▶ [WHAT YOU HAVE TO DO]
Exact reproduction, images excluded: write out the records below.

··· DATA TO EXAMINE

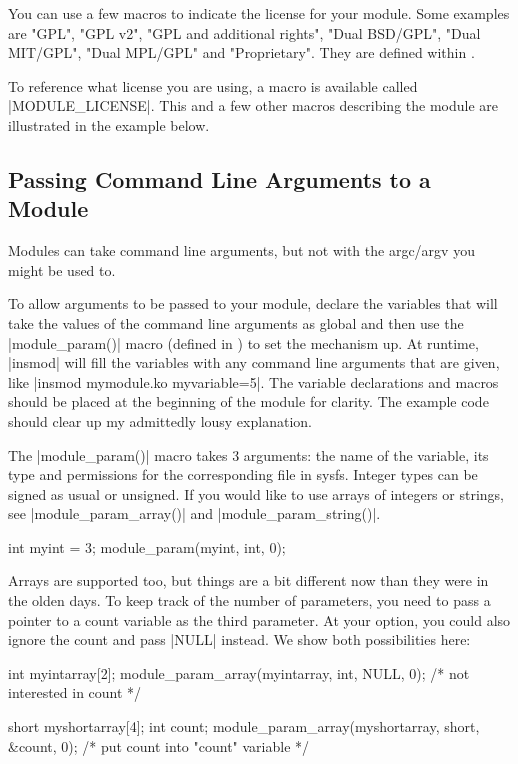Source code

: \documentclass[10pt, oneside]{book}
\begin{document}
You can use a few macros to indicate the license for your module.
Some examples are "GPL", "GPL v2", "GPL and additional rights", "Dual BSD/GPL", "Dual MIT/GPL", "Dual MPL/GPL" and "Proprietary".
They are defined within .

To reference what license you are using, a macro is available called \cpp|MODULE_LICENSE|.
This and a few other macros describing the module are illustrated in the example below.


\subsection{Passing Command Line Arguments to a Module}
\label{sec:modparam}
Modules can take command line arguments, but not with the argc/argv you might be used to.

To allow arguments to be passed to your module, declare the variables that will take the values of the command line arguments as global and then use the \cpp|module_param()| macro (defined in ) to set the mechanism up.
At runtime, \sh|insmod| will fill the variables with any command line arguments that are given, like \sh|insmod mymodule.ko myvariable=5|.
The variable declarations and macros should be placed at the beginning of the module for clarity.
The example code should clear up my admittedly lousy explanation.

The \cpp|module_param()| macro takes 3 arguments: the name of the variable, its type and permissions for the corresponding file in sysfs.
Integer types can be signed as usual or unsigned. If you would like to use arrays of integers or strings,
see \cpp|module_param_array()| and \cpp|module_param_string()|.

\begin{code}
int myint = 3;
module_param(myint, int, 0);
\end{code}

Arrays are supported too, but things are a bit different now than they were in the olden days.
To keep track of the number of parameters, you need to pass a pointer to a count variable as the third parameter.
At your option, you could also ignore the count and pass \cpp|NULL| instead.
We show both possibilities here:

\begin{code}
int myintarray[2];
module_param_array(myintarray, int, NULL, 0); /* not interested in count */

short myshortarray[4];
int count;
module_param_array(myshortarray, short, &count, 0); /* put count into "count" variable */
\end{code}
\end{document}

······

▶ [RESULT]
Source code

: \documentclass[10pt, oneside]{book}
\begin{document}
You can use a few macros to indicate the license for your module.
Some examples are "GPL", "GPL v2", "GPL and additional rights", "Dual BSD/GPL", "Dual MIT/GPL", "Dual MPL/GPL" and "Proprietary".
They are defined within .

To reference what license you are using, a macro is available called \cpp|MODULE_LICENSE|.
This and a few other macros describing the module are illustrated in the example below.


\subsection{Passing Command Line Arguments to a Module}
\label{sec:modparam}
Modules can take command line arguments, but not with the argc/argv you might be used to.

To allow arguments to be passed to your module, declare the variables that will take the values of the command line arguments as global and then use the \cpp|module_param()| macro (defined in ) to set the mechanism up.
At runtime, \sh|insmod| will fill the variables with any command line arguments that are given, like \sh|insmod mymodule.ko myvariable=5|.
The variable declarations and macros should be placed at the beginning of the module for clarity.
The example code should clear up my admittedly lousy explanation.

The \cpp|module_param()| macro takes 3 arguments: the name of the variable, its type and permissions for the corresponding file in sysfs.
Integer types can be signed as usual or unsigned. If you would like to use arrays of integers or strings,
see \cpp|module_param_array()| and \cpp|module_param_string()|.

\begin{code}
int myint = 3;
module_param(myint, int, 0);
\end{code}

Arrays are supported too, but things are a bit different now than they were in the olden days.
To keep track of the number of parameters, you need to pass a pointer to a count variable as the third parameter.
At your option, you could also ignore the count and pass \cpp|NULL| instead.
We show both possibilities here:

\begin{code}
int myintarray[2];
module_param_array(myintarray, int, NULL, 0); /* not interested in count */

short myshortarray[4];
int count;
module_param_array(myshortarray, short, &count, 0); /* put count into "count" variable */
\end{code}
\end{document}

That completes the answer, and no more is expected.